● **Exercise**: For the material that follows, list every line containing the word "center".
====== Dataset records ======
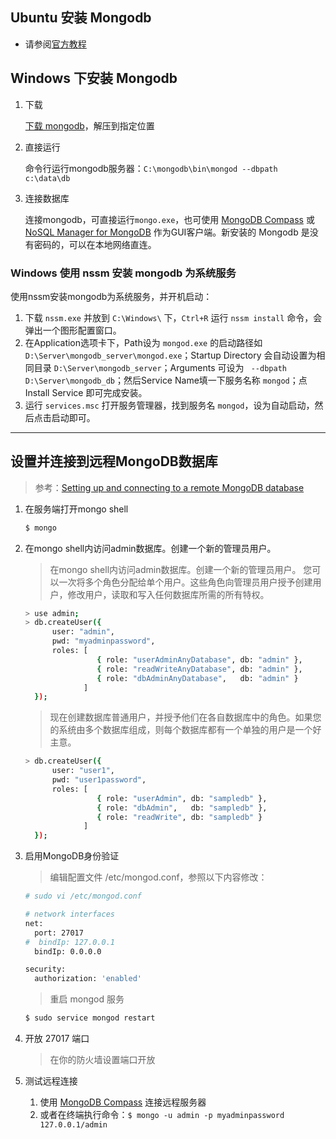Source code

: ## Ubuntu 安装 Mongodb

- 请参阅[官方教程](https://docs.mongodb.com/manual/tutorial/install-mongodb-on-ubuntu/)

## Windows 下安装 Mongodb

1. 下载

    [下载 mongodb](https://www.mongodb.com/download-center/community)，解压到指定位置

2. 直接运行

    命令行运行mongodb服务器：`C:\mongodb\bin\mongod --dbpath c:\data\db`

3. 连接数据库

    连接mongodb，可直接运行`mongo.exe`，也可使用 [MongoDB Compass](https://www.mongodb.com/download-center/compass) 或 [NoSQL Manager for MongoDB](https://www.mongodbmanager.com/) 作为GUI客户端。新安装的 Mongodb 是没有密码的，可以在本地网络直连。


### Windows 使用 nssm 安装 mongodb 为系统服务

使用nssm安装mongodb为系统服务，并开机启动：

1. 下载 `nssm.exe` 并放到 `C:\Windows\` 下，`Ctrl+R` 运行 `nssm install` 命令，会弹出一个图形配置窗口。
2. 在Application选项卡下，Path设为 `mongod.exe` 的启动路径如 `D:\Server\mongodb_server\mongod.exe`；Startup Directory 会自动设置为相同目录 `D:\Server\mongodb_server`；Arguments 可设为 ` --dbpath D:\Server\mongodb_db`；然后Service Name填一下服务名称 `mongod`；点 Install Service 即可完成安装。
3. 运行 `services.msc` 打开服务管理器，找到服务名 `mongod`，设为自动启动，然后点击启动即可。

---

## 设置并连接到远程MongoDB数据库

> 参考：[Setting up and connecting to a remote MongoDB database](https://medium.com/founding-ithaka/setting-up-and-connecting-to-a-remote-mongodb-database-5df754a4da89)

1. 在服务端打开mongo shell

   ```sh
   $ mongo
   ```

2. 在mongo shell内访问admin数据库。创建一个新的管理员用户。 

   > 在mongo shell内访问admin数据库。创建一个新的管理员用户。 您可以一次将多个角色分配给单个用户。这些角色向管理员用户授予创建用户，修改用户，读取和写入任何数据库所需的所有特权。 

   ```sh
   > use admin;
   > db.createUser({
         user: "admin",
         pwd: "myadminpassword",
         roles: [
                   { role: "userAdminAnyDatabase", db: "admin" },
                   { role: "readWriteAnyDatabase", db: "admin" },
                   { role: "dbAdminAnyDatabase",   db: "admin" }
                ]
     });
   ```

   > 现在创建数据库普通用户，并授予他们在各自数据库中的角色。如果您的系统由多个数据库组成，则每个数据库都有一个单独的用户是一个好主意。 

   ```sh
   > db.createUser({
         user: "user1",
         pwd: "user1password",
         roles: [
                   { role: "userAdmin", db: "sampledb" },
                   { role: "dbAdmin",   db: "sampledb" },
                   { role: "readWrite", db: "sampledb" }
                ]
     });
   ```

   

3. 启用MongoDB身份验证

   > 编辑配置文件 /etc/mongod.conf，参照以下内容修改：

   ```sh
   # sudo vi /etc/mongod.conf
   
   # network interfaces
   net:
     port: 27017
   #  bindIp: 127.0.0.1
     bindIp: 0.0.0.0
   
   security:
     authorization: 'enabled'
   ```

   > 重启 mongod 服务

   ```sh
   $ sudo service mongod restart
   ```

4. 开放 27017 端口

   > 在你的防火墙设置端口开放

5. 测试远程连接

   1. 使用 [MongoDB Compass](https://www.mongodb.com/download-center/compass) 连接远程服务器
   2. 或者在终端执行命令：` $ mongo -u admin -p myadminpassword 127.0.0.1/admin `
======
● **Output of the task**:
    [下载 mongodb](https://www.mongodb.com/download-center/community)，解压到指定位置
    连接mongodb，可直接运行`mongo.exe`，也可使用 [MongoDB Compass](https://www.mongodb.com/download-center/compass) 或 [NoSQL Manager for MongoDB](https://www.mongodbmanager.com/) 作为GUI客户端。新安装的 Mongodb 是没有密码的，可以在本地网络直连。
   1. 使用 [MongoDB Compass](https://www.mongodb.com/download-center/compass) 连接远程服务器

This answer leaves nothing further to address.